In general, humans have little difficulty identifying crystals or potential crystals. Although the exact mechanism whereby any pattern is identified by visual inspection remains to be determined, it is simple to identify some key features that set crystals apart from other objects. Straight edges, flat facets, symmetry and objects that are closed are only a few of the features that can be used to describe crystals. All of these `features' may be violated, but are on the whole true. The key is to identify the correct features to choose and then define the set of values of these features that are compatible with a `crystal' or other pattern in a drop.
One such method for solving this problem is the use of self-organizing neural nets (Kohonen maps; Kohonen, 1982), which map a many-dimensional feature vector onto a two-dimensional map of artificial neurons. To implement such a procedure for crystallization experiments, a computer program, Crystal Experiment Evaluation Program (CEEP), is being developed. In CEEP, a number of features are extracted from a set of images with known classification and are then trained in an unsupervised way such that like images with similar features cluster together on a plane of neurons. Once this planar map has been trained, each node, consisting of one neuron in the plane, may be assigned to an individual classification. Subsequent annotation of unclassified images is then carried out by extracting features from an image and then finding the node that this image lands on in the classification map (Fig. 1).
| || Figure 1 |
Schematic of Crystal Experiment Evaluation Program. (a) Image is located after generation by imager; (b) test for presence of drop - if no drop classify as 0; (c) extract the drop from the superfluous material around it; (d) extract feature vector (pattern); (e) present the pattern to the neural net and classify.

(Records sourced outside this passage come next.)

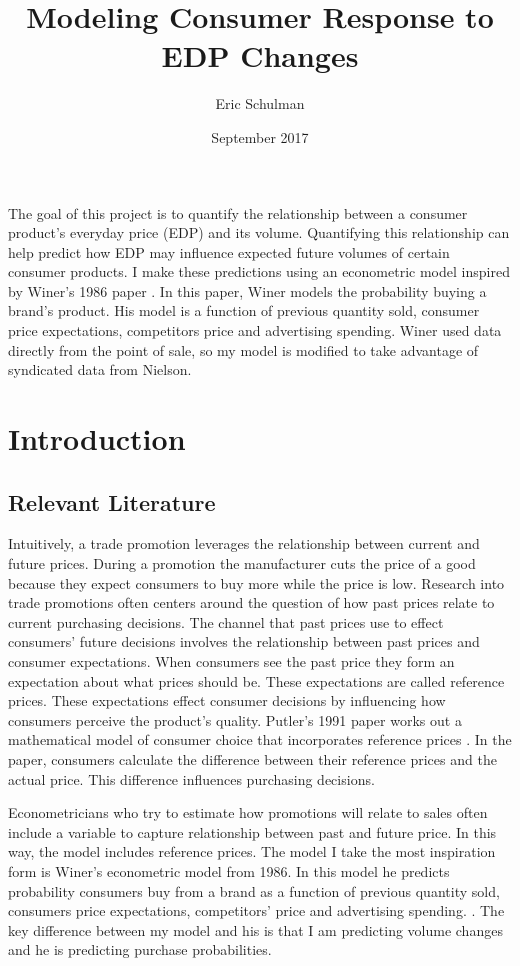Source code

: \documentclass{article}
\title{Modeling Consumer Response to EDP Changes}
\author{Eric Schulman}
\date{September 2017}
\begin{document}
\maketitle

The goal of this project is to quantify the relationship between a consumer product's everyday price (EDP) and its volume. Quantifying this relationship can help predict how EDP may influence expected future volumes of certain consumer products. I make these predictions using an econometric model inspired by Winer's 1986 paper \cite{winer}. In this paper, Winer models the probability buying a brand's product. His model is a function of previous quantity sold, consumer price expectations, competitors price and advertising spending. Winer used data directly from the point of sale, so my model is modified to take advantage of syndicated data from Nielson.

\section{Introduction}

\subsection{Relevant Literature}

Intuitively, a trade promotion leverages the relationship between current and future prices. During a promotion the manufacturer cuts the price of a good because they expect consumers to buy more while the price is low. Research into trade promotions often centers around the question of how past prices relate to current purchasing decisions. The channel that past prices use to effect consumers' future decisions involves the relationship between past prices and consumer expectations. When consumers see the past price they form an expectation about what prices should be. These expectations are called reference prices. These expectations effect consumer decisions by influencing how consumers perceive the product's quality. Putler's 1991 paper works out a mathematical model of consumer choice that incorporates reference prices \cite{putler}. In the paper, consumers calculate the difference between their reference prices and the actual price. This difference influences purchasing decisions.

Econometricians who try to estimate how promotions will relate to sales often include a variable to capture relationship between past and future price. In this way, the model includes reference prices. The model I take the most inspiration form is Winer's econometric model from 1986. In this model he predicts probability consumers buy from a brand as a function of previous quantity sold, consumers price expectations, competitors' price and advertising spending.  \cite{winer}. The key difference between my model and his is that I am predicting volume changes and he is predicting purchase probabilities.
\end{document}
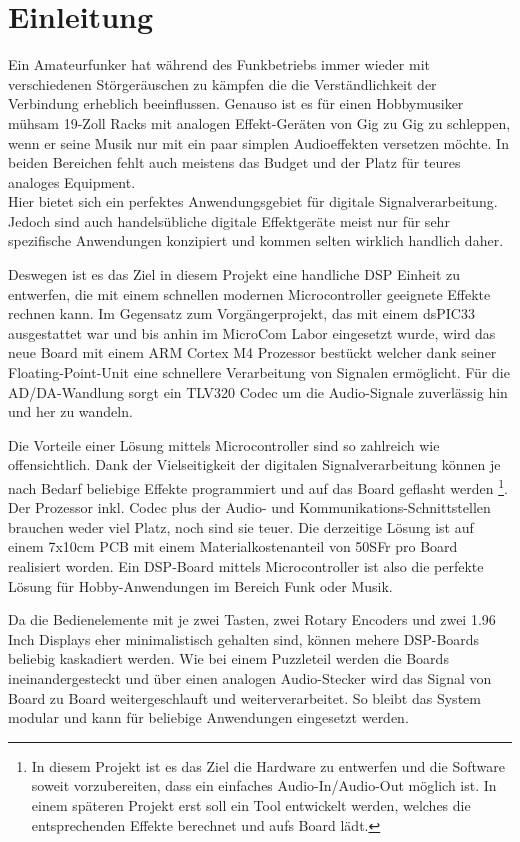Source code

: \section{Einleitung}
\label{sec:Einleitung}

Ein Amateurfunker hat während des Funkbetriebs immer wieder mit verschiedenen Störgeräuschen zu kämpfen die die Verständlichkeit der Verbindung erheblich beeinflussen. Genauso ist es für einen Hobbymusiker mühsam 19-Zoll Racks mit analogen Effekt-Geräten von Gig zu Gig zu schleppen, wenn er seine Musik nur mit ein paar simplen Audioeffekten versetzen möchte. In beiden Bereichen fehlt auch meistens das Budget und der Platz für teures analoges Equipment.\\
Hier bietet sich ein perfektes Anwendungsgebiet für digitale Signalverarbeitung. Jedoch sind auch handelsübliche digitale Effektgeräte meist nur für sehr spezifische Anwendungen konzipiert und kommen selten wirklich handlich daher.

Deswegen ist es das Ziel in diesem Projekt eine handliche DSP Einheit zu entwerfen, die mit einem schnellen modernen Microcontroller geeignete Effekte rechnen kann. Im Gegensatz zum Vorgängerprojekt, das mit einem dsPIC33 ausgestattet war und bis anhin im MicroCom Labor eingesetzt wurde, wird das neue Board mit einem ARM Cortex M4 Prozessor bestückt welcher dank seiner Floating-Point-Unit eine schnellere Verarbeitung von Signalen ermöglicht. Für die AD/DA-Wandlung sorgt ein TLV320 Codec um die Audio-Signale zuverlässig hin und her zu wandeln.

Die Vorteile einer Lösung  mittels Microcontroller sind so zahlreich wie offensichtlich. Dank der Vielseitigkeit der digitalen Signalverarbeitung können je nach Bedarf beliebige Effekte programmiert und auf das Board geflasht werden \footnote{In diesem Projekt ist es das Ziel die Hardware zu entwerfen und die Software soweit vorzubereiten, dass ein einfaches Audio-In/Audio-Out möglich ist. In einem späteren Projekt erst soll ein Tool entwickelt werden, welches die entsprechenden Effekte berechnet und aufs Board lädt.}. Der Prozessor inkl. Codec plus der Audio- und Kommunikations-Schnittstellen brauchen weder viel Platz, noch sind sie teuer. Die derzeitige Lösung ist auf einem 7x10cm PCB mit einem Materialkostenanteil von 50SFr pro Board realisiert worden. Ein DSP-Board mittels Microcontroller ist also die perfekte Lösung für Hobby-Anwendungen im Bereich Funk oder Musik.

Da die Bedienelemente mit je zwei Tasten, zwei Rotary Encoders und zwei 1.96 Inch Displays eher minimalistisch gehalten sind, können mehere DSP-Boards beliebig kaskadiert werden. Wie bei einem Puzzleteil werden die Boards ineinandergesteckt und über einen analogen Audio-Stecker wird das Signal von Board zu Board weitergeschlauft und weiterverarbeitet. So bleibt das System modular und kann für beliebige Anwendungen eingesetzt werden.

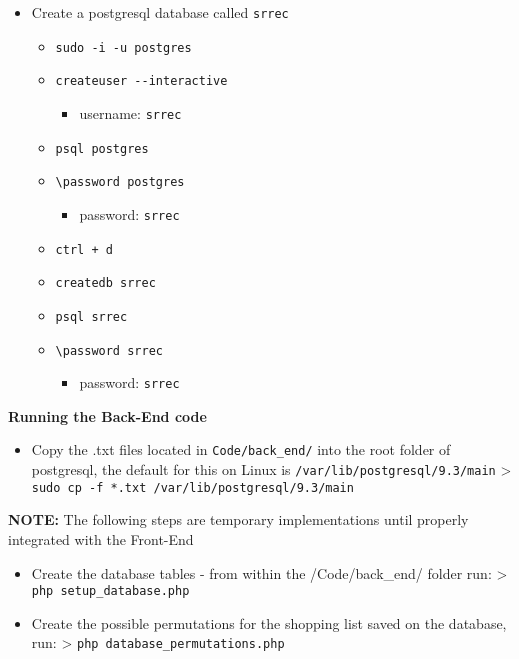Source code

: \documentclass[10pt, a4paper, onecolumn]{scrartcl}
\begin{document}
	\begin{itemize}[noitemsep]
		\item
		Create a postgresql database called \texttt{srrec}
		
		\begin{itemize}[noitemsep]
			\item
			\texttt{sudo\ -i\ -u\ postgres}
			\item
			\texttt{createuser\ -\/-interactive}
			
			\begin{itemize}[noitemsep]
				\item
				username: \texttt{srrec}
			\end{itemize}
			\item
			\texttt{psql\ postgres}
			\item
			\texttt{\textbackslash{}password\ postgres}
			
			\begin{itemize}[noitemsep]
				\item
				password: \texttt{srrec}
			\end{itemize}
			\item
			\texttt{ctrl\ +\ d}
			\item
			\texttt{createdb\ srrec}
			\item
			\texttt{psql\ srrec}
			\item
			\texttt{\textbackslash{}password\ srrec}
			
			\begin{itemize}[noitemsep]
				\item
				password: \texttt{srrec}
			\end{itemize}
		\end{itemize}
	\end{itemize}
	
	\textbf{Running the Back-End code} 
	
		\begin{itemize}[noitemsep]
			\item 	Copy the .txt files located in \texttt{Code/back\_end/} into the root
			folder of postgresql, the default for this on Linux is
			\texttt{/var/lib/postgresql/9.3/main} \textgreater{}
			\texttt{sudo\ cp\ -f\ *.txt\ /var/lib/postgresql/9.3/main}
		\end{itemize}
	
	\textbf{NOTE:} The following steps are temporary implementations until
	properly integrated with the Front-End 
	
		\begin{itemize}[noitemsep]
			\item 	Create the database tables - from within the /Code/back\_end/ folder
			run: \textgreater{} \texttt{php\ setup\_database.php}
			\item 	Create the possible permutations for the shopping list saved on the
			database, run: \textgreater{} \texttt{php\ database\_permutations.php}
		\end{itemize}
	
\end{document}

Here, as part of the Joint Center for Structural Genomics, we present a preliminary analysis of crystallization trials with CEEP from the crystallization results of expression of the entire proteome of Thermotoga maritima, one of the structural genomics initiatives funded by the NIH.
All proteins were crystallized using the sitting-drop vapor-diffusion method at 293 K in custom 96-well plates (manufactured by Greiner Inc.) using sparse-matrix screens from Hampton Research and Emerald Biostructures and a custom robotics system. Typically, total drop size was 100 nl using 50 nl of protein and 50 nl precipitant, giving a total drop diameter of approximately 0.5-1 mm.
Images were taken between 2 and 4 h after set-up and then at 7 and 28 d intervals with an Optimag 1700 (Veeco-Optimag San Diego, CA, USA) imaging system equipped with a 5× magnification objective fixed-focus microscope. The system is capable of taking 96 (one plate) 256 gray-level images (Microsoft bitmap format) per 60 s (Fig. 2).
| || Figure 2 |
Typical bitmap generated by Optimag 1700 machine. (a) Unextracted full 1 Mb bitmap image (1024 × 1024 pixels = 1 Mb), (b) crystallization shelf extracted using correlation with a 1.92 × 2.0 mm box (700 × 750 pixels = 0.5 Mb).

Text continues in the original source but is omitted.